Opinia użytkownika: zalogowany_użytkownik
Dotycząca firmy: GENERALI
Treść opinii: Od wielu lat jeżdżę samochodem i likwidowałam już szkody w wielu firmach ubezpieczeniowych, dlatego mam pewne porównanie. W wypadku tej szkody było gorzej - sama sobie rozwaliłam samochód (myślę, że najtrudniej wybaczyć samemu sobie). Zupełnie zdołowana dzwonię więc na numer telefonu (przeznaczony dla rozmów z telefonów komórkowych) w wypadku szkody, podany na tej małej karteczce potwierdzającej polisę, co ją należy wozić w dowodzie rejestracyjnym. W telefonie odzywa się miły żeński głos i tu pierwsze pozytywne zdziwienie, po informacji, iż dzwonię w sprawie szkody, grzeczna prośba: "Proszę odłożyć słuchawkę, ja do Pani oddzwonię" (wcale nie musiałam prosić o pośpiech, nieświadoma stanu mojej karty w telefonie!!!). Telefon błyskawicznie oddzwonił, Pani pocieszyła mnie, uspokoiła, zapewniła, że przyjęła zgłoszenie, że ktoś do mnie zadzwoni - "nie muszę się o nic martwić". Za jakiś czas rzeczywiście zadzwonił do mnie równie miły pan Tomek, co pracowicie powyciągał ode mnie potrzebne mi dane (technika i samochody nie są moją mocną stroną). On także starał się mnie podbudować w tej stresującej sytuacji. Objaśnił mi, jak się ze mną skontaktuje - tym razem rzeczoznawca i jakie mam przygotować dokumenty. Ponieważ nie miałam jak zanotować, zobowiązał się mi je przesłać na maila. Tu uwaga, informacje, które mi podał były trochę rozbieżne z tymi podanymi na maila, ale nie mogłabym mieć pretensji - naprawdę był bardzo pomocny, podtrzymał mnie na duchu i uspokoił a chyba o to w takim momencie chodzi - ubezpieczamy się, licząc na pomoc w trudnej sytuacji. Dziś rano zadzwonił rzeczoznawca, by sprawdzić, czy samochód nadal znajduje się we wskazanym przeze mnie miejscu.
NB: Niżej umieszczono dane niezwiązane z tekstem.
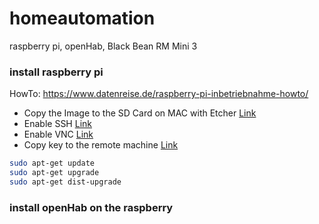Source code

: # homeautomation
raspberry pi, openHab,  Black Bean RM Mini 3 

### install raspberry pi

HowTo: https://www.datenreise.de/raspberry-pi-inbetriebnahme-howto/

- Copy the Image to the SD Card on MAC with Etcher [Link](https://www.raspberrypi.org/documentation/installation/installing-images/README.md)
- Enable SSH  [Link](https://www.raspberrypi.org/documentation/remote-access/ssh/README.md)
- Enable VNC [Link](https://www.raspberrypi.org/documentation/remote-access/vnc/README.md)
- Copy key to the remote machine [Link](https://www.raspberrypi.org/documentation/remote-access/ssh/passwordless.md)

```bash
sudo apt-get update
sudo apt-get upgrade
sudo apt-get dist-upgrade
```
### install openHab on the raspberry

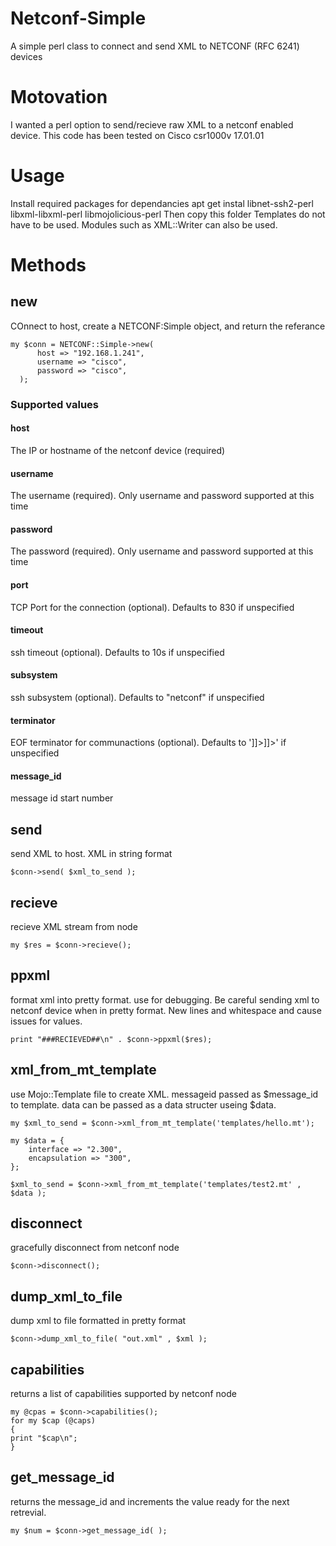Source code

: # Netconf-Simple
A simple perl class to connect and send XML to NETCONF (RFC 6241) devices


# Motovation
I wanted a perl option to send/recieve raw XML to a netconf enabled device. This code has been tested on Cisco csr1000v 17.01.01

# Usage
Install required packages for dependancies 
apt get instal libnet-ssh2-perl libxml-libxml-perl libmojolicious-perl
Then copy this folder 
Templates do not have to be used. Modules such as XML::Writer can also be used. 

# Methods

## new
COnnect to host, create a NETCONF:Simple object, and return the referance 
  ```
  my $conn = NETCONF::Simple->new(
		host => "192.168.1.241",
		username => "cisco",
		password => "cisco",
	); 
  ```
  
### Supported values
#### host
The IP or hostname of the netconf device (required)
#### username
The username (required). Only username and password supported at this time
#### password
The password (required). Only username and password supported at this time
#### port
TCP Port for the connection (optional). Defaults to 830 if unspecified 
#### timeout
ssh timeout (optional).  Defaults to 10s if unspecified 
#### subsystem
ssh subsystem (optional). Defaults to "netconf" if unspecified 
#### terminator
EOF terminator for communactions (optional). Defaults to ']]>]]>' if unspecified 
#### message_id
message id start number


## send
send XML to host. XML in string format
```
$conn->send( $xml_to_send );
```
## recieve
recieve XML stream from node
```
my $res = $conn->recieve();
```
## ppxml
format xml into pretty format. use for debugging. Be careful sending xml to netconf device when in pretty format. New lines and whitespace and cause issues for values.  
```
print "###RECIEVED##\n" . $conn->ppxml($res);
```
## xml_from_mt_template
use Mojo::Template file to create XML. messageid passed as $message_id to template. data can be passed as a data structer useing $data. 
```
my $xml_to_send = $conn->xml_from_mt_template('templates/hello.mt');
```
```
my $data = { 
	interface => "2.300",
	encapsulation => "300",
};

$xml_to_send = $conn->xml_from_mt_template('templates/test2.mt' , $data );
```
## disconnect
gracefully disconnect from netconf node
```
$conn->disconnect();
```
## dump_xml_to_file
dump xml to file formatted in pretty format
```
$conn->dump_xml_to_file( "out.xml" , $xml );
```
## capabilities
returns a list of capabilities supported by netconf node
```
my @cpas = $conn->capabilities();
for my $cap (@caps)
{
print "$cap\n";
}
```
## get_message_id
returns the message_id and increments the value ready for the next retrevial. 
```
my $num = $conn->get_message_id( );
```
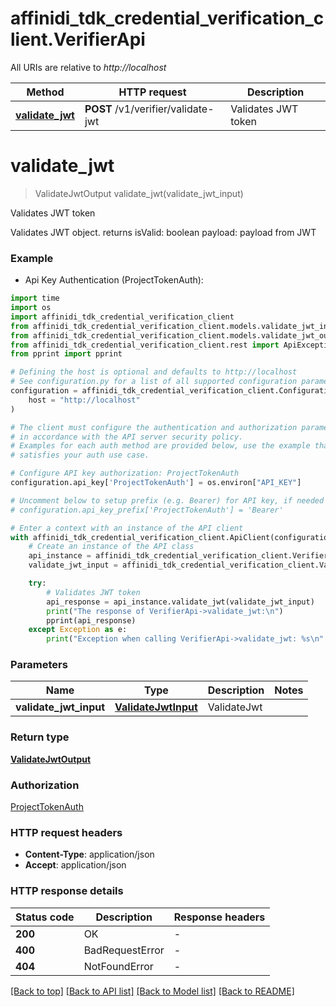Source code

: # affinidi_tdk_credential_verification_client.VerifierApi

All URIs are relative to _http://localhost_

| Method                                          | HTTP request                       | Description         |
| ----------------------------------------------- | ---------------------------------- | ------------------- |
| [**validate_jwt**](VerifierApi.md#validate_jwt) | **POST** /v1/verifier/validate-jwt | Validates JWT token |

# **validate_jwt**

> ValidateJwtOutput validate_jwt(validate_jwt_input)

Validates JWT token

Validates JWT object. returns isValid: boolean payload: payload from JWT

### Example

- Api Key Authentication (ProjectTokenAuth):

```python
import time
import os
import affinidi_tdk_credential_verification_client
from affinidi_tdk_credential_verification_client.models.validate_jwt_input import ValidateJwtInput
from affinidi_tdk_credential_verification_client.models.validate_jwt_output import ValidateJwtOutput
from affinidi_tdk_credential_verification_client.rest import ApiException
from pprint import pprint

# Defining the host is optional and defaults to http://localhost
# See configuration.py for a list of all supported configuration parameters.
configuration = affinidi_tdk_credential_verification_client.Configuration(
    host = "http://localhost"
)

# The client must configure the authentication and authorization parameters
# in accordance with the API server security policy.
# Examples for each auth method are provided below, use the example that
# satisfies your auth use case.

# Configure API key authorization: ProjectTokenAuth
configuration.api_key['ProjectTokenAuth'] = os.environ["API_KEY"]

# Uncomment below to setup prefix (e.g. Bearer) for API key, if needed
# configuration.api_key_prefix['ProjectTokenAuth'] = 'Bearer'

# Enter a context with an instance of the API client
with affinidi_tdk_credential_verification_client.ApiClient(configuration) as api_client:
    # Create an instance of the API class
    api_instance = affinidi_tdk_credential_verification_client.VerifierApi(api_client)
    validate_jwt_input = affinidi_tdk_credential_verification_client.ValidateJwtInput() # ValidateJwtInput | ValidateJwt

    try:
        # Validates JWT token
        api_response = api_instance.validate_jwt(validate_jwt_input)
        print("The response of VerifierApi->validate_jwt:\n")
        pprint(api_response)
    except Exception as e:
        print("Exception when calling VerifierApi->validate_jwt: %s\n" % e)
```

### Parameters

| Name                   | Type                                        | Description | Notes |
| ---------------------- | ------------------------------------------- | ----------- | ----- |
| **validate_jwt_input** | [**ValidateJwtInput**](ValidateJwtInput.md) | ValidateJwt |

### Return type

[**ValidateJwtOutput**](ValidateJwtOutput.md)

### Authorization

[ProjectTokenAuth](../README.md#ProjectTokenAuth)

### HTTP request headers

- **Content-Type**: application/json
- **Accept**: application/json

### HTTP response details

| Status code | Description     | Response headers |
| ----------- | --------------- | ---------------- |
| **200**     | OK              | -                |
| **400**     | BadRequestError | -                |
| **404**     | NotFoundError   | -                |

[[Back to top]](#) [[Back to API list]](../README.md#documentation-for-api-endpoints) [[Back to Model list]](../README.md#documentation-for-models) [[Back to README]](../README.md)
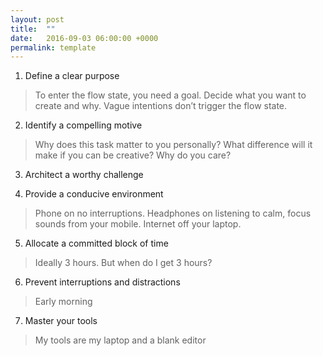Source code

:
 ```yaml
---
layout: post
title:  ""
date:   2016-09-03 06:00:00 +0000
permalink: template
---
```


1. Define a clear purpose

> To enter the flow state, you need a goal. Decide what you want to create and why. Vague intentions don’t trigger the flow state.

2. Identify a compelling motive

> Why does this task matter to you personally? What difference will it make if you can be creative? Why do you care?

3. Architect a worthy challenge

>

4. Provide a conducive environment

> Phone on no interruptions. Headphones on listening to calm, focus sounds from your mobile. Internet off your laptop.

5. Allocate a committed block of time

> Ideally 3 hours. But when do I get 3 hours?

6. Prevent interruptions and distractions

> Early morning

7. Master your tools

> My tools are my laptop and a blank editor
Po 20 minutach podjechał. Sprawnie porobił zdjęcia i mojego samochodu i dokumentów, które mi kazano przygotować - notabene, to pan Tomasz miał rację - mail był mało precyzyjny. Podał mi dokumenty, które musiałam w 4 miejscach podpisać. Wytłumaczył mi, iż na tym jego rola się kończy, że teraz kosztorysant z Generali przygotuje kosztorys naprawy. Jeżeli II etap likwidacji szkody przebiegnie równie bezboleśnie jak I to będę musiała uznać, że to najlepsza firma ubezpieczeniowa, z którą miałam do czynienia. Nie muszę dodawać, iż tzw. likwidacja szkody to najbardziej newralgiczny moment "współpracy" z firmą ubezpieczeniową.